Niche market for gays

It is nothing new that retirement communities often are populated by like-minded people. Predominantly Jewish communities are scattered throughout Florida. Golf-centric communities have long been the rage in Arizona and California. And, increasingly, retirement facilities are even more narrowly niche-marketed--to those who want to use their free time to get graduate degrees, to specific ethnic groups, to gay men and lesbians.

The clustering of similar-demographic retirees isn't even always so formal, as with RainbowVision. Indeed, in New York City many buildings in Manhattan have, over time, become almost entirely gay because, as apartments become available, friends of friends move in. So many de facto retirement communities have developed that there is much discussion among social workers in the city that, as people age, elder-care services should simply be brought to these buildings instead of forcing residents to move elsewhere to get such services.

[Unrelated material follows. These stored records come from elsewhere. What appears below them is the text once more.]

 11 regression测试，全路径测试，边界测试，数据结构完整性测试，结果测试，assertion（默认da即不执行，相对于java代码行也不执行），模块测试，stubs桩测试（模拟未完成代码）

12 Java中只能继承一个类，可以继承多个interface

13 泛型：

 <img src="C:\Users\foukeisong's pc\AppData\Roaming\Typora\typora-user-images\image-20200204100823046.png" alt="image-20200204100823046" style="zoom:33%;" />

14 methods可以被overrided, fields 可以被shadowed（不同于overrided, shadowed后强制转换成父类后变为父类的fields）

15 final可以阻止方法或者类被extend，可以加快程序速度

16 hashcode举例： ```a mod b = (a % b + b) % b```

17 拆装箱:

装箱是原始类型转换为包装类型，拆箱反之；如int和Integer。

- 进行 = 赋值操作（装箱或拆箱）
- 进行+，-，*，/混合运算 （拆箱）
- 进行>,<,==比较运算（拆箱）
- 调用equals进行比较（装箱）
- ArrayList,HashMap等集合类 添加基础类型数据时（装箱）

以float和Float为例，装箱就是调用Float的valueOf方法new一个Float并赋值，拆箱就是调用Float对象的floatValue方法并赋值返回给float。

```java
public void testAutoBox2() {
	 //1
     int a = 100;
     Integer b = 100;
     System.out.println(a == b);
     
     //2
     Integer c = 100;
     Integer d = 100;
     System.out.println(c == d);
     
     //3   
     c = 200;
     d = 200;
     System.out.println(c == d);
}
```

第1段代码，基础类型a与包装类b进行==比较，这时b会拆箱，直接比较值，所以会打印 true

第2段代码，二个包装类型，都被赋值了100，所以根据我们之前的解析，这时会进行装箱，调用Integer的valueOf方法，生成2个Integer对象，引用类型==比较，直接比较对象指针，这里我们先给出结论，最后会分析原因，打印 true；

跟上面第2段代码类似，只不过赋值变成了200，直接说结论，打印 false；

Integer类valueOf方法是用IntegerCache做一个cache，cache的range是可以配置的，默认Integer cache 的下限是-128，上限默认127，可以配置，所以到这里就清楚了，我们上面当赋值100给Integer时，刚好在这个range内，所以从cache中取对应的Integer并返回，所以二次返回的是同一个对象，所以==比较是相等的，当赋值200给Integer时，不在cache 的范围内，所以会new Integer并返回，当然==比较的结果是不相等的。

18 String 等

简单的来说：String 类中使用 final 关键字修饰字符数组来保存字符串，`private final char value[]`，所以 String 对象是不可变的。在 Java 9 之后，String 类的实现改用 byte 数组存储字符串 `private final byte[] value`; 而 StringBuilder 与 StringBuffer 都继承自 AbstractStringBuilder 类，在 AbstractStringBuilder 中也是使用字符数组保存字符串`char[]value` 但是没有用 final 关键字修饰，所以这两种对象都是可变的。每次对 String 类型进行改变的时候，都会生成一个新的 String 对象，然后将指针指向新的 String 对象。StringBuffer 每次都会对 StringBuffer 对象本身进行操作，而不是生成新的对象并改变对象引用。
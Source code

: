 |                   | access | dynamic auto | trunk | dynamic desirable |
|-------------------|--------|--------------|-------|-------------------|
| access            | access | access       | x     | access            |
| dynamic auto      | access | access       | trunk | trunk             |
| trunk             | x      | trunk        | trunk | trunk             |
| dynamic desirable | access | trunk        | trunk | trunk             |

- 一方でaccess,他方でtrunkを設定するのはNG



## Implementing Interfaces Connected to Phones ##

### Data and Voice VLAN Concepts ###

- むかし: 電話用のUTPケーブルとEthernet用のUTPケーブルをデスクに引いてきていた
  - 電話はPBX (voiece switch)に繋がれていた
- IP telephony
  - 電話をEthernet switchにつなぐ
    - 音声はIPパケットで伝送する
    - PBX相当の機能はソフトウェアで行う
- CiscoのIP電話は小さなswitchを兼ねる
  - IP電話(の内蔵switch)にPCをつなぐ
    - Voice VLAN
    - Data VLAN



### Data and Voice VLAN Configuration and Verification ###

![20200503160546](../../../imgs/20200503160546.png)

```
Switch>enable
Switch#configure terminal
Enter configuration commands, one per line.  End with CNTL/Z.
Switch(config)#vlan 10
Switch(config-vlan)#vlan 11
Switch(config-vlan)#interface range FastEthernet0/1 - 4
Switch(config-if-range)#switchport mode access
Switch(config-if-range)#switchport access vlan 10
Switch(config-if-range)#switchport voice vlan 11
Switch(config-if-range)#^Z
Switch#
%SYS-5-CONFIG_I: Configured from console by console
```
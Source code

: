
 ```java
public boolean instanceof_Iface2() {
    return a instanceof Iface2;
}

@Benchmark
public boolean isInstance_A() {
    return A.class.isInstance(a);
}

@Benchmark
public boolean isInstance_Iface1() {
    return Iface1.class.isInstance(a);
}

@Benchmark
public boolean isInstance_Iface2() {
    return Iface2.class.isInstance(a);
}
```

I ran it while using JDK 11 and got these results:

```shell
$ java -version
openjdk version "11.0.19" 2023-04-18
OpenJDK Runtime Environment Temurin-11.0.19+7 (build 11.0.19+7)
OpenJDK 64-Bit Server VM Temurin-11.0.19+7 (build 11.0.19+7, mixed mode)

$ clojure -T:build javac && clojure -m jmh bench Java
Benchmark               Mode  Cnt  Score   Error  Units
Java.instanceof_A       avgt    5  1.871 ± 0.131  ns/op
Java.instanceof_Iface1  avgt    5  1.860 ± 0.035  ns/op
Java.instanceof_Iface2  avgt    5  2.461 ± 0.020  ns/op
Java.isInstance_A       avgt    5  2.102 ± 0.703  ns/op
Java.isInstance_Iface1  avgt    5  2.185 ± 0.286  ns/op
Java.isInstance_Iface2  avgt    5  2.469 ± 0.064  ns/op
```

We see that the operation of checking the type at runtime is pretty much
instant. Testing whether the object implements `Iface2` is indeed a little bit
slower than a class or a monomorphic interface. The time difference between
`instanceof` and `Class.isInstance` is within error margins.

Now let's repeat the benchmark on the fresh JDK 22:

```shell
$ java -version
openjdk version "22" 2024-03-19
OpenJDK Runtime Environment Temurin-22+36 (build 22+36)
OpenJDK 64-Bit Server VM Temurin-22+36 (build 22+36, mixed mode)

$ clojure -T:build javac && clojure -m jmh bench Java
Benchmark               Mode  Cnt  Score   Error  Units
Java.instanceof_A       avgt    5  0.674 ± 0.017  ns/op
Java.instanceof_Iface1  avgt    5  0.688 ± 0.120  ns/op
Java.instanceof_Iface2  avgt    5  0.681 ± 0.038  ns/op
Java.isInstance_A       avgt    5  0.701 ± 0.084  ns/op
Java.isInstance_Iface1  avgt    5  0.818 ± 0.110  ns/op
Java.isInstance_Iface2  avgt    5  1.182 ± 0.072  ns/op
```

Yet as common as it is to find clusters of similar-demographic retirees, many experts believe that the gay population has additional motivations for choosing to live in close proximity as its members age. The reason cited most often is to prevent isolation. A significant percentage of gay and lesbian couples and individuals have no children; many of them are estranged from their parents and siblings because of tension over their sexual orientation.

There are other considerations as well. Gay residents of mainstream retirement communities would have a much more difficult time meeting people to date. Even more, research on aging shows that one of the most important aspects of living in an retirement community is that it allows residents the opportunity to look back on and talk about their lives.

"Life review--the notion of handing on a legacy of memories--becomes very important to people as they age," said Jeane Anastas, chairwoman of the School of Social Work at New York University. "This is true of people whether gay or straight. But how can people talk about their life story or who they are and have been if they are fearful that it will not be well received by most of the people around them?"

Though no formal studies have been done, anecdotal evidence indicates that many gay men and lesbians who live in more traditional nursing homes often go back into the closet for fear of being ostracized by other residents.

Many experts on aging are curious to examine how the subset of gay elderly responds to the challenges associated with aging.

"There are a couple schools of thought," said Anastas, who is also the editor of the Journal of Gay and Lesbian Social Services. "One is that people who are gay and elderly might be far more resilient to the stresses and the hostilities and prejudices that they face because of age since they've faced hostility and prejudice all their lives. But the other thought is that it may all pile on for these people--this might just become a piling on of the vulnerabilities."

Silver, who lived in New York during the early 1990s, at the height of the AIDS crisis among gay men, takes that theory even further.

"The truth is that because so many of us watched friend after friend die of HIV/AIDS, we've been thinking about the end-of-life care issue for a lot longer than most people in the mainstream population who are our same age," Silver said.